This morning I came across an inviting link on Hacker News, Nondeterminism, part of the Teach Yourself Scheme in Fixnum Days. There are a number of chapters which help new comers to Scheme dig in and get a feel for the language. This chapter discusses McCarthy's amb operator, describes a rules based implementation, and offers several example applications.
amb takes zero or more expressions, and makes a nondeterministic (or "ambiguous'') choice among them, preferring those choices that cause the program to converge meaningfully.
What drew me to this topic is that a lack of predictability can be an advantage to solving certain types of problems. There are plenty of options for deterministic programming, but not nearly as many which implement fuzzy or unpredictable decision logic. What will a program do with a slightly malformed packet, or a combination of headers that appear to be JSON mixed with a markup language and include binary attachments? If a specific interface isn't detailed, we hope that it gracefully fails with an appropriate error message.

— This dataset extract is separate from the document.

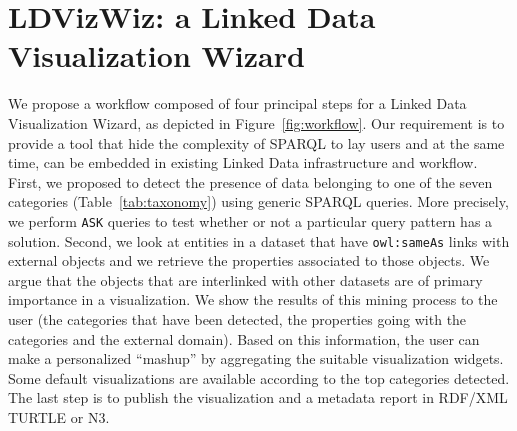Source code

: \section{LDVizWiz: a Linked Data Visualization Wizard}
\label{sec:ldvizwiz}


We propose a workflow composed of four principal steps for a Linked Data Visualization Wizard, as depicted in Figure~\ref{fig:workflow}. Our requirement is to provide a tool that hide the complexity of SPARQL to lay users and at the same time, can be embedded in existing Linked Data infrastructure and workflow. First, we proposed to detect the presence of data belonging to one of the seven categories (Table~\ref{tab:taxonomy}) using generic SPARQL queries. More precisely, we perform \texttt{ASK} queries to test whether or not a particular query pattern has a solution. Second, we look at entities in a dataset that have \texttt{owl:sameAs} links with external objects and we retrieve the properties associated to those objects. We argue that the objects that are interlinked with other datasets are of primary importance in a visualization. We show the results of this mining process to the user (the categories that have been detected, the properties going with the categories and the external domain). Based on this information, the user can make a personalized ``mashup'' by aggregating the suitable visualization widgets. Some default visualizations are available according to the top categories detected. The last step is to publish the visualization and a metadata report in RDF/XML TURTLE or N3.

While browsing the post I was reminded of a fictional programming language I touched on briefly last year (Probe), and one of the goals for the language is an implicit interface selection system. A source of great complication with programming is delineating rules to cover all probable data and performance environments, ie handling the edge cases. Exhaustively going through an infinite library of perfectly matching formats is impractical to say the least. What would be helpful is an automated lookup system for machine readable specifications, a series of educated guesses based on pattern matching, and memory that persists between executions.
Can we better characterize data patterns so that a fast guessing engine could identify novel combinations of formats by recognizing tell tale signatures?